BEGIN RECORDS FOR THE EXERCISE

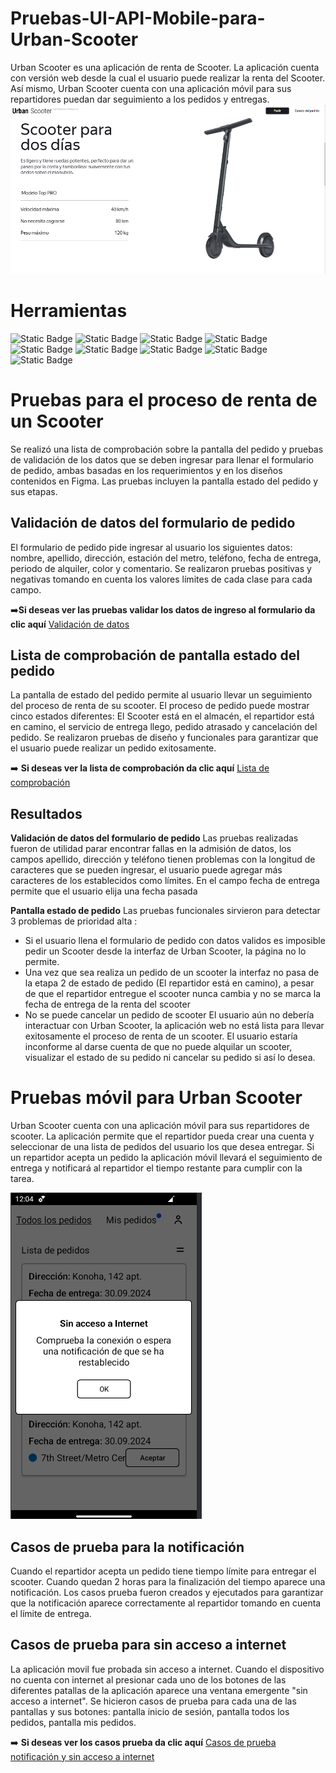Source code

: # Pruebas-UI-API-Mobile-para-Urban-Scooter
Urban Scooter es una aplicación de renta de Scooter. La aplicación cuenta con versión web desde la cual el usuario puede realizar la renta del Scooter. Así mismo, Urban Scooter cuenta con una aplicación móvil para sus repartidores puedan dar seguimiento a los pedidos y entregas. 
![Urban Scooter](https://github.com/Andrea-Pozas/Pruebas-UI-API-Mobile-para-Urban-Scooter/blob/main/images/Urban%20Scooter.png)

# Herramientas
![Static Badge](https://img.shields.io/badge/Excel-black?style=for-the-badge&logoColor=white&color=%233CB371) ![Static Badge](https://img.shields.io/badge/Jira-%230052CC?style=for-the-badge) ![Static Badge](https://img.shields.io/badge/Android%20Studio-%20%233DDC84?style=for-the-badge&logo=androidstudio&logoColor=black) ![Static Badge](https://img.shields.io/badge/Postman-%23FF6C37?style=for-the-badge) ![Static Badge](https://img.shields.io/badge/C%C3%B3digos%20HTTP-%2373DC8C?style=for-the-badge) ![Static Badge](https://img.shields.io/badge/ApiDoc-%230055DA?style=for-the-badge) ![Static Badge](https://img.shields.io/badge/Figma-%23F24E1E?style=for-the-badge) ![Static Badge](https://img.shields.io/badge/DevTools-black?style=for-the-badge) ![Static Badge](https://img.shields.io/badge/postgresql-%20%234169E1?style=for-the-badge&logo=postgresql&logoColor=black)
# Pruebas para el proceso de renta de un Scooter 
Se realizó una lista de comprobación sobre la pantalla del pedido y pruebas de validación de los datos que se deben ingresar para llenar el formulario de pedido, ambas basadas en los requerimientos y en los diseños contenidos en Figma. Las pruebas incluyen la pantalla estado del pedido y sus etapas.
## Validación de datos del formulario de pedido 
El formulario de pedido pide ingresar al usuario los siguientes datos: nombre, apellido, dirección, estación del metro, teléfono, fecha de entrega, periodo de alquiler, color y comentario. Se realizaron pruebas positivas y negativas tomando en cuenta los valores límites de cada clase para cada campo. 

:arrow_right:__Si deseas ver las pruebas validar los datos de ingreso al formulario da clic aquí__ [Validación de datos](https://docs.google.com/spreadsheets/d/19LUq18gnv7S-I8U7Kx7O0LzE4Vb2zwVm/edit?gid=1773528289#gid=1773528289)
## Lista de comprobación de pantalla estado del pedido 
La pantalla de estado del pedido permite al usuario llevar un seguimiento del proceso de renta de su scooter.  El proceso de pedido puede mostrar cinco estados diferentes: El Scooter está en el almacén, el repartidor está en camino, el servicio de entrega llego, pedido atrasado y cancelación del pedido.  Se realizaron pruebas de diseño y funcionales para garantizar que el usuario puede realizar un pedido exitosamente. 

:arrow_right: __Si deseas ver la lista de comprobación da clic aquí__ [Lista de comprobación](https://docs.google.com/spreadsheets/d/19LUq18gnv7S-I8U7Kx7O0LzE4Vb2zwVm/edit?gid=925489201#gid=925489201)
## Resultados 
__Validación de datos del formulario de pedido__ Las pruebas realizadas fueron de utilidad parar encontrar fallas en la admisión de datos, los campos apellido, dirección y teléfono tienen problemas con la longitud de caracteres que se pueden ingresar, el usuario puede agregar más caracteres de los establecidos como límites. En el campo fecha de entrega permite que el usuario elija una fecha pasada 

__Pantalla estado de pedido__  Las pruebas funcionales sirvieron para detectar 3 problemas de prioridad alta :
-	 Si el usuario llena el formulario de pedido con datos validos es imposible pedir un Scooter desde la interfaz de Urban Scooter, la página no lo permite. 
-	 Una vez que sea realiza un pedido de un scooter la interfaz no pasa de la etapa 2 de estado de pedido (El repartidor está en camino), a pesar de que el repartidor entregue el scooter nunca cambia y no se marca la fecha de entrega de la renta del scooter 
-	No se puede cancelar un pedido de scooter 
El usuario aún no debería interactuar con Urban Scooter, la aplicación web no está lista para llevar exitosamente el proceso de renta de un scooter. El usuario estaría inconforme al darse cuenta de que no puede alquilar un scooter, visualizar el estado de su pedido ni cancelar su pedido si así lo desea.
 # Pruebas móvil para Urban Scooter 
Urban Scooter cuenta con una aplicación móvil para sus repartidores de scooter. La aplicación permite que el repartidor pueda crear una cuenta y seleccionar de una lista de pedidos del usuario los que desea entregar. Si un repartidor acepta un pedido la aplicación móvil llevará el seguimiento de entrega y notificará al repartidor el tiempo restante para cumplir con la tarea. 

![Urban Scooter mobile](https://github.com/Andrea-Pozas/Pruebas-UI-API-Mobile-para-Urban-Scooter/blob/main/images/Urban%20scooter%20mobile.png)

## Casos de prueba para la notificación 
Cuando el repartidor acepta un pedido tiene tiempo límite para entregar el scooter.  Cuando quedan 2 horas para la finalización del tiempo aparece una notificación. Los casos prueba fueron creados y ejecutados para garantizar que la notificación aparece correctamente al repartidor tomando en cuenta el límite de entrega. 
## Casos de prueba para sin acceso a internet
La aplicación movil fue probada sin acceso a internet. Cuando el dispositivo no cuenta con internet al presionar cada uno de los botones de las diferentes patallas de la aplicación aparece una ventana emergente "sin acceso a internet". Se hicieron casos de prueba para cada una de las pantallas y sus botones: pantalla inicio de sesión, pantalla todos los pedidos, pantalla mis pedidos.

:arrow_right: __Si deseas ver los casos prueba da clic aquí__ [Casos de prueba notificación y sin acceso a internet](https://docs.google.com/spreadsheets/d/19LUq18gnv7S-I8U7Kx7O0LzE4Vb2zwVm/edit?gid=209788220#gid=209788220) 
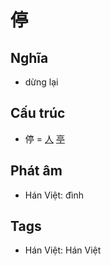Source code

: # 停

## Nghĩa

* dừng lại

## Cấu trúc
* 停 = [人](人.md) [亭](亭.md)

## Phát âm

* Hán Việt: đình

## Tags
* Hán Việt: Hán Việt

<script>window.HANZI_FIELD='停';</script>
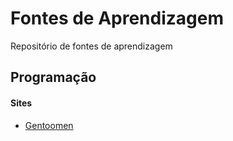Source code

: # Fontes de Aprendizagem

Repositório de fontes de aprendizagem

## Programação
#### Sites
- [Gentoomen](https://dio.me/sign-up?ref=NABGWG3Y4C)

END RECORDS FOR THE EXERCISE

→ DESCRIPTION OF THE TASK:
In the copy you return, include exactly the lines from the one containing "## Cấu trúc" through the final line of the listing, and no pictures.

→ RESPONSE TO THE TASK:
## Cấu trúc
* 停 = [人](人.md) [亭](亭.md)

## Phát âm

* Hán Việt: đình

## Tags
* Hán Việt: Hán Việt

<script>window.HANZI_FIELD='停';</script>
Source code

: # Fontes de Aprendizagem

Repositório de fontes de aprendizagem

## Programação
#### Sites
- [Gentoomen](https://dio.me/sign-up?ref=NABGWG3Y4C)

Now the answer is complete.